Stress can beat you down. Prolonged stress can manifest itself in serious health issues including heart disease and cancer, and yet the trend in law enforcement is not to protect officers from stress, but indeed create more.
Listen to these comments from an officer, then new to police work,
"This is the only job where guys do things together, really try to do good things together. I really like that; it means something. People talk about this male bonding, but there is something to it. It makes me feel differently when I go to work that I know who I'm working with and we are out there to be the good guys."
And then, the same officer five years later,
"I used to have goals, and I achieved them and they were meaningless. It was all I thought it would be. Now I go fast, come back fast.. Now I just keep my nose clean, do as little as I can, don't get involved, clear, and wait for the end of watch. I need to get retired."
--Joan Barker; Danger, Duty and Disillusion: The Worldview of Los Angeles Police Officers; Waveland Press; 1999)

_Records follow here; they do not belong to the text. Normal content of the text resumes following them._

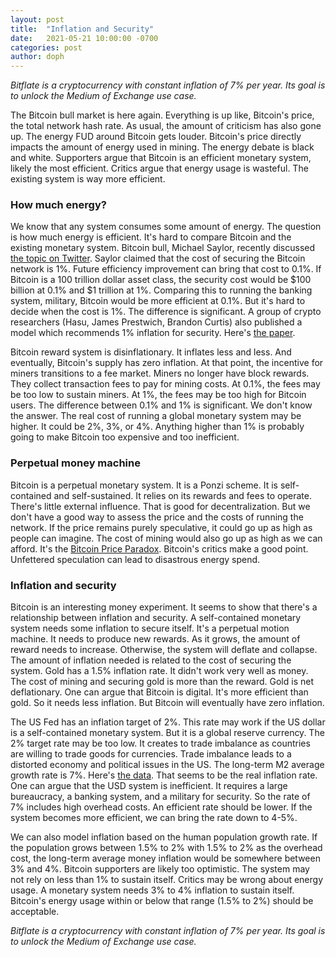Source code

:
 ```yaml
---
layout: post
title:  "Inflation and Security"
date:   2021-05-21 10:00:00 -0700
categories: post
author: doph
---
```


*Bitflate is a cryptocurrency with constant inflation of 7% per year. Its goal is to unlock the Medium of Exchange use case.*

The Bitcoin bull market is here again. Everything is up like, Bitcoin's price, the total network hash rate. As usual, the amount of criticism has also gone up. The energy FUD around Bitcoin gets louder. Bitcoin's price directly impacts the amount of energy used in mining. The energy debate is black and white. Supporters argue that Bitcoin is an efficient monetary system, likely the most efficient. Critics argue that energy usage is wasteful. The existing system is way more efficient.

### How much energy?

We know that any system consumes some amount of energy. The question is how much energy is efficient. It's hard to compare Bitcoin and the existing monetary system. Bitcoin bull, Michael Saylor, recently discussed [the topic on Twitter](https://twitter.com/michael_saylor/status/1372194145620611076). Saylor claimed that the cost of securing the Bitcoin network is 1%. Future efficiency improvement can bring that cost to 0.1%. If Bitcoin is a 100 trillion dollar asset class, the security cost would be $100 billion at 0.1% and $1 trillion at 1%. Comparing this to running the banking system, military, Bitcoin would be more efficient at 0.1%. But it's hard to decide when the cost is 1%. The difference is significant. A group of crypto researchers (Hasu, James Prestwich, Brandon Curtis) also published a model which recommends 1% inflation for security. Here's [the paper](https://uncommoncore.co/wp-content/uploads/2019/10/A-model-for-Bitcoins-security-and-the-declining-block-subsidy-v1.02.pdf).

Bitcoin reward system is disinflationary. It inflates less and less. And eventually, Bitcoin's supply has zero inflation. At that point, the incentive for miners transitions to a fee market. Miners no longer have block rewards. They collect transaction fees to pay for mining costs. At 0.1%, the fees may be too low to sustain miners. At 1%, the fees may be too high for Bitcoin users. The difference between 0.1% and 1% is significant. We don't know the answer. The real cost of running a global monetary system may be higher. It could be 2%, 3%, or 4%. Anything higher than 1% is probably going to make Bitcoin too expensive and too inefficient.

### Perpetual money machine

Bitcoin is a perpetual monetary system. It is a Ponzi scheme. It is self-contained and self-sustained. It relies on its rewards and fees to operate. There's little external influence. That is good for decentralization. But we don't have a good way to assess the price and the costs of running the network. If the price remains purely speculative, it could go up as high as people can imagine. The cost of mining would also go up as high as we can afford. It's the [Bitcoin Price Paradox](https://bitflate.org/post/2021/02/05/the-bitcoin-price-paradox.html). Bitcoin's critics make a good point. Unfettered speculation can lead to disastrous energy spend.

### Inflation and security

Bitcoin is an interesting money experiment. It seems to show that there's a relationship between inflation and security. A self-contained monetary system needs some inflation to secure itself. It's a perpetual motion machine. It needs to produce new rewards. As it grows, the amount of reward needs to increase. Otherwise, the system will deflate and collapse. The amount of inflation needed is related to the cost of securing the system. Gold has a 1.5% inflation rate. It didn't work very well as money. The cost of mining and securing gold is more than the reward. Gold is net deflationary. One can argue that Bitcoin is digital. It's more efficient than gold. So it needs less inflation. But Bitcoin will eventually have zero inflation.

The US Fed has an inflation target of 2%. This rate may work if the US dollar is a self-contained monetary system. But it is a global reserve currency. The 2% target rate may be too low. It creates to trade imbalance as countries are willing to trade goods for currencies. Trade imbalance leads to a distorted economy and political issues in the US. The long-term M2 average growth rate is 7%. Here's [the data](https://ycharts.com/indicators/us_m2_money_supply_yoy). That seems to be the real inflation rate. One can argue that the USD system is inefficient. It requires a large bureaucracy, a banking system, and a military for security. So the rate of 7% includes high overhead costs. An efficient rate should be lower. If the system becomes more efficient, we can bring the rate down to 4-5%.

We can also model inflation based on the human population growth rate. If the population grows between 1.5% to 2% with 1.5% to 2% as the overhead cost, the long-term average money inflation would be somewhere between 3% and 4%. Bitcoin supporters are likely too optimistic. The system may not rely on less than 1% to sustain itself. Critics may be wrong about energy usage. A monetary system needs 3% to 4% inflation to sustain itself. Bitcoin's energy usage within or below that range (1.5% to 2%) should be acceptable.

*Bitflate is a cryptocurrency with constant inflation of 7% per year. Its goal is to unlock the Medium of Exchange use case.*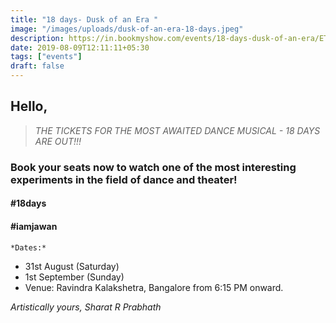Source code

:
 ```yaml
---
title: "18 days- Dusk of an Era "
image: "/images/uploads/dusk-of-an-era-18-days.jpeg"
description: https://in.bookmyshow.com/events/18-days-dusk-of-an-era/ET00108178
date: 2019-08-09T12:11:11+05:30
tags: ["events"]
draft: false
---
```


## Hello,

> _THE TICKETS FOR THE MOST AWAITED DANCE MUSICAL - 18 DAYS ARE OUT!!!_

<!-- [18 days- Dusk of an Era](https://in.bookmyshow.com/events/18-days-dusk-of-an-era/ET00108178) -->

### Book your seats now to watch one of the most interesting experiments in the field of dance and theater!

#### #18days
#### #iamjawan

    *Dates:*
- 31st August (Saturday)
- 1st September (Sunday)
- Venue: Ravindra Kalakshetra, Bangalore from 6:15 PM onward.


_Artistically yours,_
_Sharat R Prabhath_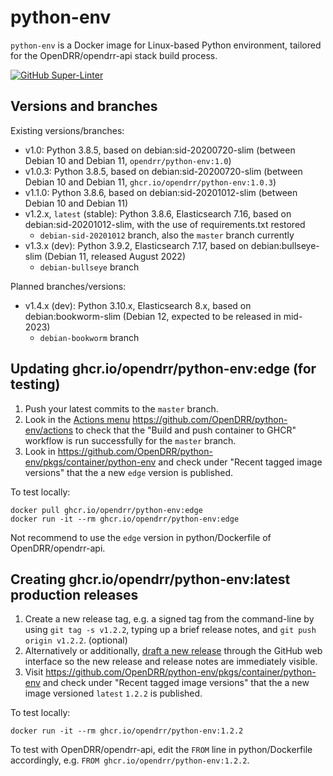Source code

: # python-env

`python-env` is a Docker image for Linux-based Python environment,
tailored for the OpenDRR/opendrr-api stack build process.

[![GitHub Super-Linter](https://github.com/OpenDRR/python-env/workflows/Lint%20Code%20Base/badge.svg)](https://github.com/marketplace/actions/super-linter)

## Versions and branches

Existing versions/branches:

* v1.0: Python 3.8.5, based on debian:sid-20200720-slim (between Debian 10 and Debian 11, `opendrr/python-env:1.0`)
* v1.0.3: Python 3.8.5, based on debian:sid-20200720-slim (between Debian 10 and Debian 11, `ghcr.io/opendrr/python-env:1.0.3`)
* v1.1.0: Python 3.8.6, based on debian:sid-20201012-slim (between Debian 10 and Debian 11)
* v1.2.x, `latest` (stable): Python 3.8.6, Elasticsearch 7.16, based on debian:sid-20201012-slim, with the use of requirements.txt restored
  * `debian-sid-20201012` branch, also the `master` branch currently
* v1.3.x (dev): Python 3.9.2, Elasticsearch 7.17, based on debian:bullseye-slim (Debian 11, released August 2022)
  * `debian-bullseye` branch

Planned branches/versions:

* v1.4.x (dev): Python 3.10.x, Elasticsearch 8.x, based on debian:bookworm-slim (Debian 12, expected to be released in mid-2023)
  * `debian-bookworm` branch

## Updating ghcr.io/opendrr/python-env:edge (for testing)

1. Push your latest commits to the `master` branch.
2. Look in the [Actions menu](https://github.com/OpenDRR/python-env/actions) <https://github.com/OpenDRR/python-env/actions>
   to check that the "Build and push container to GHCR" workflow is run successfully for the `master` branch.
3. Look in <https://github.com/OpenDRR/python-env/pkgs/container/python-env>
   and check under "Recent tagged image versions" that the a new `edge` version is published.

To test locally:

```console
docker pull ghcr.io/opendrr/python-env:edge
docker run -it --rm ghcr.io/opendrr/python-env:edge
```

Not recommend to use the `edge` version in python/Dockerfile of OpenDRR/opendrr-api.

## Creating ghcr.io/opendrr/python-env:latest production releases

1. Create a new release tag,
   e.g. a signed tag from the command-line by using `git tag -s v1.2.2`,
   typing up a brief release notes, and `git push origin v1.2.2`. (optional)
2. Alternatively or additionally, [draft a new release](https://github.com/OpenDRR/python-env/releases/new)
   through the GitHub web interface so the new release and release notes are immediately visible.
3. Visit <https://github.com/OpenDRR/python-env/pkgs/container/python-env>
   and check under "Recent tagged image versions" that the a new image versioned `latest` `1.2.2` is published.

To test locally:

```console
docker run -it --rm ghcr.io/opendrr/python-env:1.2.2
```

To test with OpenDRR/opendrr-api, edit the `FROM` line in python/Dockerfile accordingly, e.g. `FROM ghcr.io/opendrr/python-env:1.2.2`.

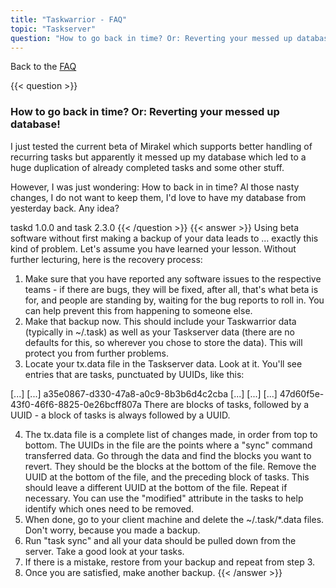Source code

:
 ```yaml
---
title: "Taskwarrior - FAQ"
topic: "Taskserver"
question: "How to go back in time? Or: Reverting your messed up database!"
---
```


Back to the [FAQ](/support/faq)

{{< question >}}
### How to go back in time? Or: Reverting your messed up database!

I just tested the current beta of Mirakel which supports better handling of recurring tasks but apparently it messed up my database which led to a huge duplication of already completed tasks and some other stuff.

However, I was just wondering: How to back in in time? Al those nasty changes, I do not want to keep them, I'd love to have my database from yesterday back. Any idea?

taskd 1.0.0 and task 2.3.0
{{< /question >}}
{{< answer >}}
Using beta software without first making a backup of your data leads to ... exactly this kind of problem.
Let's assume you have learned your lesson.
Without further lecturing, here is the recovery process:

1. Make sure that you have reported any software issues to the respective teams - if there are bugs, they will be fixed, after all, that's what beta is for, and people are standing by, waiting for the bug reports to roll in.
You can help prevent this from happening to someone else.
2. Make that backup now.
This should include your Taskwarrior data (typically in ~/.task) as well as your Taskserver data (there are no defaults for this, so wherever you chose to store the data).
This will protect you from further problems.
3. Locate your tx.data file in the Taskserver data.
Look at it.
You'll see entries that are tasks, punctuated by UUIDs, like this: 

[...]
[...]
a35e0867-d330-47a8-a0c9-8b3b6d4c2cba
[...]
[...]
[...]
47d60f5e-43f0-46f6-8825-0e26bcff807a
There are blocks of tasks, followed by a UUID - a block of tasks is always followed by a UUID.

4. The tx.data file is a complete list of changes made, in order from top to bottom.
The UUIDs in the file are the points where a "sync" command transferred data.
Go through the data and find the blocks you want to revert.
They should be the blocks at the bottom of the file.
Remove the UUID at the bottom of the file, and the preceding block of tasks.
This should leave a different UUID at the bottom of the file.
Repeat if necessary.
You can use the "modified" attribute in the tasks to help identify which ones need to be removed.
5. When done, go to your client machine and delete the ~/.task/*.data files.
Don't worry, because you made a backup.
6. Run "task sync" and all your data should be pulled down from the server.
Take a good look at your tasks.
7. If there is a mistake, restore from your backup and repeat from step 3.
8. Once you are satisfied, make another backup.
   {{< /answer >}}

Recently, several younger officers were talking about job stress. Not the stress of some call or dealing with violent suspects, but rather the stress of dealing with "the inside game." What, you ask is the inside game? It is the number one stressor in police work today...that stress which emanates from within your police organization and is endemic within law enforcement. The inside game, in my opinion, results in more anguish than pretty much all other stress. It is responsible for more high blood pressure problems, heart attacks, ulcers and various other maladies and illnesses, as well as good officers leaving agencies or police work altogether than any number of high risk calls. Think I'm wrong? Ask any police officer what stresses him or her out more, the street, or the political machinations of the agency?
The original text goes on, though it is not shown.